Records provided Start Marker

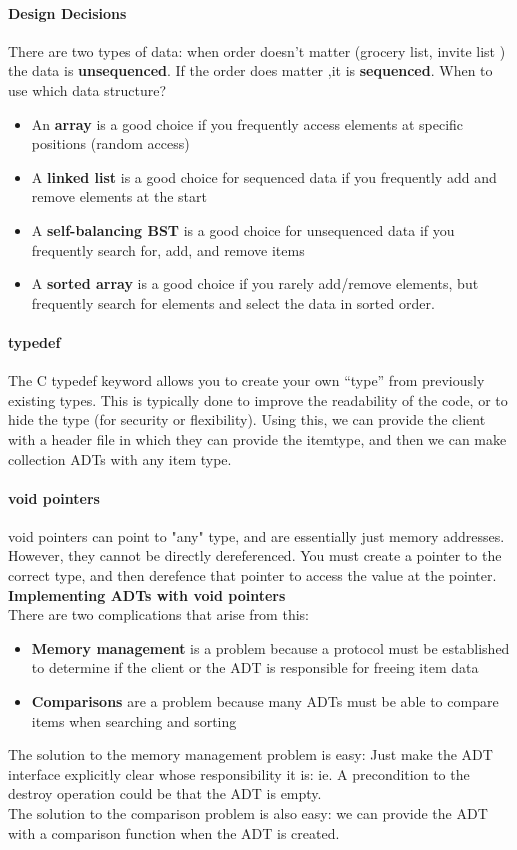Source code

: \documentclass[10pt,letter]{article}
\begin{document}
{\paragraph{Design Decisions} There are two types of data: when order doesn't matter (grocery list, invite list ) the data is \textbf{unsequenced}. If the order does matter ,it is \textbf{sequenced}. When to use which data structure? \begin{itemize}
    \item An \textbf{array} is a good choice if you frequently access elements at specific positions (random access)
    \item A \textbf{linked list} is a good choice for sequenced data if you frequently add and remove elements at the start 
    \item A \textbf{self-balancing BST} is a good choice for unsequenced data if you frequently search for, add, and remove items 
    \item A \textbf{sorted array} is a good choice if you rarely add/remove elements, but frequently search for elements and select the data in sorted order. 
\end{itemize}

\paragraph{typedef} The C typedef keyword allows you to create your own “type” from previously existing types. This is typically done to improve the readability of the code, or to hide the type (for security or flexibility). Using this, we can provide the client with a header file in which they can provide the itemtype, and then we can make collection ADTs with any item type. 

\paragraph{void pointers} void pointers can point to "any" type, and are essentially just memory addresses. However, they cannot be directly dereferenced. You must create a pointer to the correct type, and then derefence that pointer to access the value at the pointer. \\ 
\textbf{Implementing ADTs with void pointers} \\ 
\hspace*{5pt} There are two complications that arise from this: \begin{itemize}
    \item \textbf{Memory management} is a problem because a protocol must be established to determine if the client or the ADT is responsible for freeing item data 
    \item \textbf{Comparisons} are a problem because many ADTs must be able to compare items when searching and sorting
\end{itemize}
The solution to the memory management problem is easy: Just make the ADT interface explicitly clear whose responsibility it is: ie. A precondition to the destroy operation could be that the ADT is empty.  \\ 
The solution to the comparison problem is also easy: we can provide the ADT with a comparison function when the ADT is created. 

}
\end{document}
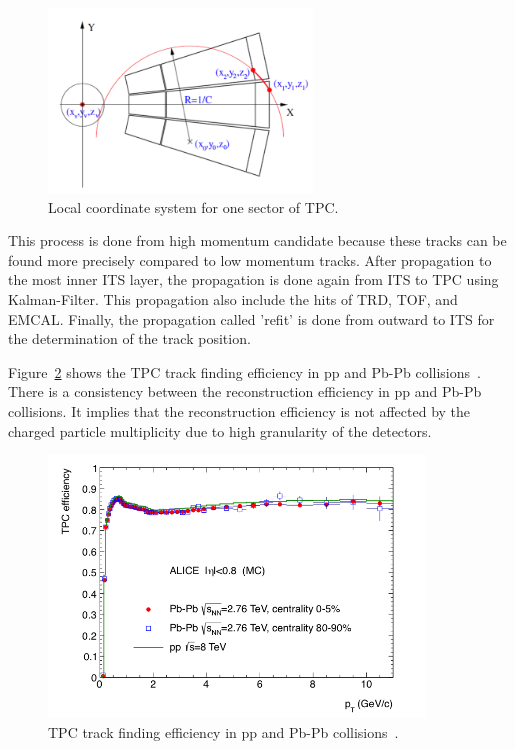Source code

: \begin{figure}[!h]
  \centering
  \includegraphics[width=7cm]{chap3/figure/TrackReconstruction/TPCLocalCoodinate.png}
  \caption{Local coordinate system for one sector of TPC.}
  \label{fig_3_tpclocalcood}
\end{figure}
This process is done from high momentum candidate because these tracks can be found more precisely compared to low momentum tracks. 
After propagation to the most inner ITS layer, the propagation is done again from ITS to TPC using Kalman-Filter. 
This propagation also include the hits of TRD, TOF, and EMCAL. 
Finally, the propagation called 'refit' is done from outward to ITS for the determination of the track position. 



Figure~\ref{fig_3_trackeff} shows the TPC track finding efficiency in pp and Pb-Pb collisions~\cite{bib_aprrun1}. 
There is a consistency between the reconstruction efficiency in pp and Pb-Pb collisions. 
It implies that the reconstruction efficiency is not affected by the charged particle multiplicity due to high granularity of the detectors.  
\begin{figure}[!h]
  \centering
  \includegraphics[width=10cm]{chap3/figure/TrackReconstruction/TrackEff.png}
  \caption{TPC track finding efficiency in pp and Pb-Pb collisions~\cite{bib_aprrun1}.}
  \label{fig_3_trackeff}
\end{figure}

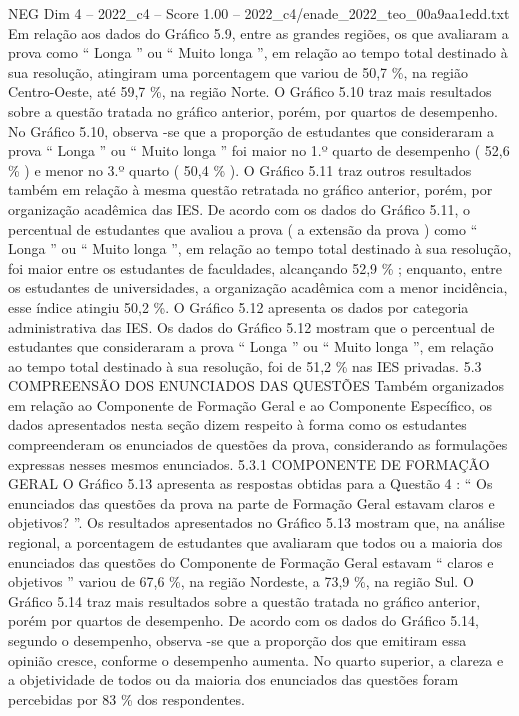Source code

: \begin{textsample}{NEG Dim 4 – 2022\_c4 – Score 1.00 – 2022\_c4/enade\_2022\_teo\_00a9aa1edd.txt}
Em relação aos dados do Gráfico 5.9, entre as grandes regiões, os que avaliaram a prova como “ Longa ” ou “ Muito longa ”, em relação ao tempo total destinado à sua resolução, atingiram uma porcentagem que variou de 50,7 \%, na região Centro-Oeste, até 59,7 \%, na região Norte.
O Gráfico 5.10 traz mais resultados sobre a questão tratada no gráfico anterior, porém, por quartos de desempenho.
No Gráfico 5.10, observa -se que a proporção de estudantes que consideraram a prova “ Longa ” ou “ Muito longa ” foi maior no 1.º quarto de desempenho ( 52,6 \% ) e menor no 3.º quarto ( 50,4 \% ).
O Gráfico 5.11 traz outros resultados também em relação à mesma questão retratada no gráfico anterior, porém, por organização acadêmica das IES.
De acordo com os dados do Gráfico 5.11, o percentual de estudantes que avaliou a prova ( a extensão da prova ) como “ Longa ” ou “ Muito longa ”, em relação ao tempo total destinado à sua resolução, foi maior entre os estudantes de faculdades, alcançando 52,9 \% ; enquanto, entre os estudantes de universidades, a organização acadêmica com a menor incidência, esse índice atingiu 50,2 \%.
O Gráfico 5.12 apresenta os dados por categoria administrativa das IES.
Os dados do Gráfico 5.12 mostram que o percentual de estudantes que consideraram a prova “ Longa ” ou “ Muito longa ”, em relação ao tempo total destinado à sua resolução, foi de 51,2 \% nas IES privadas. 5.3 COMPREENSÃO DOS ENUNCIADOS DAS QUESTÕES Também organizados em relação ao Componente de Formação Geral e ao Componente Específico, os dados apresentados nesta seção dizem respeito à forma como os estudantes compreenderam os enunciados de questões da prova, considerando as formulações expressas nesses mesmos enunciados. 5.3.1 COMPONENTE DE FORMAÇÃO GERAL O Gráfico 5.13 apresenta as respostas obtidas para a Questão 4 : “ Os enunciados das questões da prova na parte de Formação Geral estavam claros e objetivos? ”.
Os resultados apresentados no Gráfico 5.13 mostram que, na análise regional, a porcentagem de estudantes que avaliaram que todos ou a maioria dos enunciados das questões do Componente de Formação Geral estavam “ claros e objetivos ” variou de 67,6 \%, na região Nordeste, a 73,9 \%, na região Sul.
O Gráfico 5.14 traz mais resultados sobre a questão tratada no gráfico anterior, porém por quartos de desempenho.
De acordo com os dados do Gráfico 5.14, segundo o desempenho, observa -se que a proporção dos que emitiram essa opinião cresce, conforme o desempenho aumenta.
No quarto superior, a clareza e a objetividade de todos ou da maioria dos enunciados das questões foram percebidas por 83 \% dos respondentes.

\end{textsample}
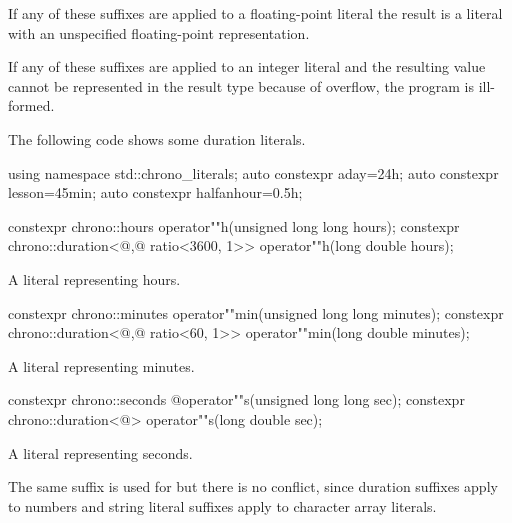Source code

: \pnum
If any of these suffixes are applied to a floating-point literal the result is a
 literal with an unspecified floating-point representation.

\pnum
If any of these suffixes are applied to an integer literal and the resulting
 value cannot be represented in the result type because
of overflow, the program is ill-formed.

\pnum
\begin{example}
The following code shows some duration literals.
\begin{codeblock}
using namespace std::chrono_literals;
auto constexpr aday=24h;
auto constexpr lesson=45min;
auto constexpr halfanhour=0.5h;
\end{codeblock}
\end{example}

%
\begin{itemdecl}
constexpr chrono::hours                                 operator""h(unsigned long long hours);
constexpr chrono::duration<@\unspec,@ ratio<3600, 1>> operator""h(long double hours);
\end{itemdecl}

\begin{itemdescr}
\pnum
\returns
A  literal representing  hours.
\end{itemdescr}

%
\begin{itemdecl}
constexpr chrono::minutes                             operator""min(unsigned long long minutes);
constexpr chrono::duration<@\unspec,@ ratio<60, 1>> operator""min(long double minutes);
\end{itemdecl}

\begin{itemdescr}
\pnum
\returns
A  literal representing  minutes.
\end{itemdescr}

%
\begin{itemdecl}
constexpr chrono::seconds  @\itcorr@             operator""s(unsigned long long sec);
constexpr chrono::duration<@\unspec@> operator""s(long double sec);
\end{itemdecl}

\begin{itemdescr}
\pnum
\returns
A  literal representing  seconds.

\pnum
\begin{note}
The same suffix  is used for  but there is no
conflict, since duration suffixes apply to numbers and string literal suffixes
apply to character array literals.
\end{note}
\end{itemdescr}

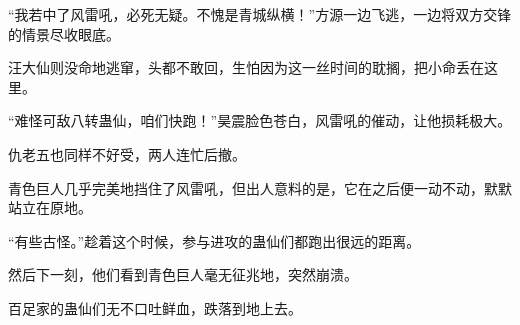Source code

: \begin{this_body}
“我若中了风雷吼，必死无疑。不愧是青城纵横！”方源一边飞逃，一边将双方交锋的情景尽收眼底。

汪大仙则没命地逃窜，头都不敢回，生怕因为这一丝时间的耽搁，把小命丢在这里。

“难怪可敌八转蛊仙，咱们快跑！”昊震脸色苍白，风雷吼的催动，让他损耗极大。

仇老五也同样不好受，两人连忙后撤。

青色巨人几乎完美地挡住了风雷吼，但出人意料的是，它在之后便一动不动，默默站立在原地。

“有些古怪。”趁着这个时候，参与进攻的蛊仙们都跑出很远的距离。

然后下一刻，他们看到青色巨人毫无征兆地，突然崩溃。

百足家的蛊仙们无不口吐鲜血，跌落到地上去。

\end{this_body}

Records provided End Marker

Within the material above, transcribe exactly the lines that run from the line holding "O Gráfico 5.14 traz" through the line holding "De acordo com os dados do Gráfico 5.14, segundo".

Task response
O Gráfico 5.14 traz mais resultados sobre a questão tratada no gráfico anterior, porém por quartos de desempenho.
De acordo com os dados do Gráfico 5.14, segundo o desempenho, observa -se que a proporção dos que emitiram essa opinião cresce, conforme o desempenho aumenta.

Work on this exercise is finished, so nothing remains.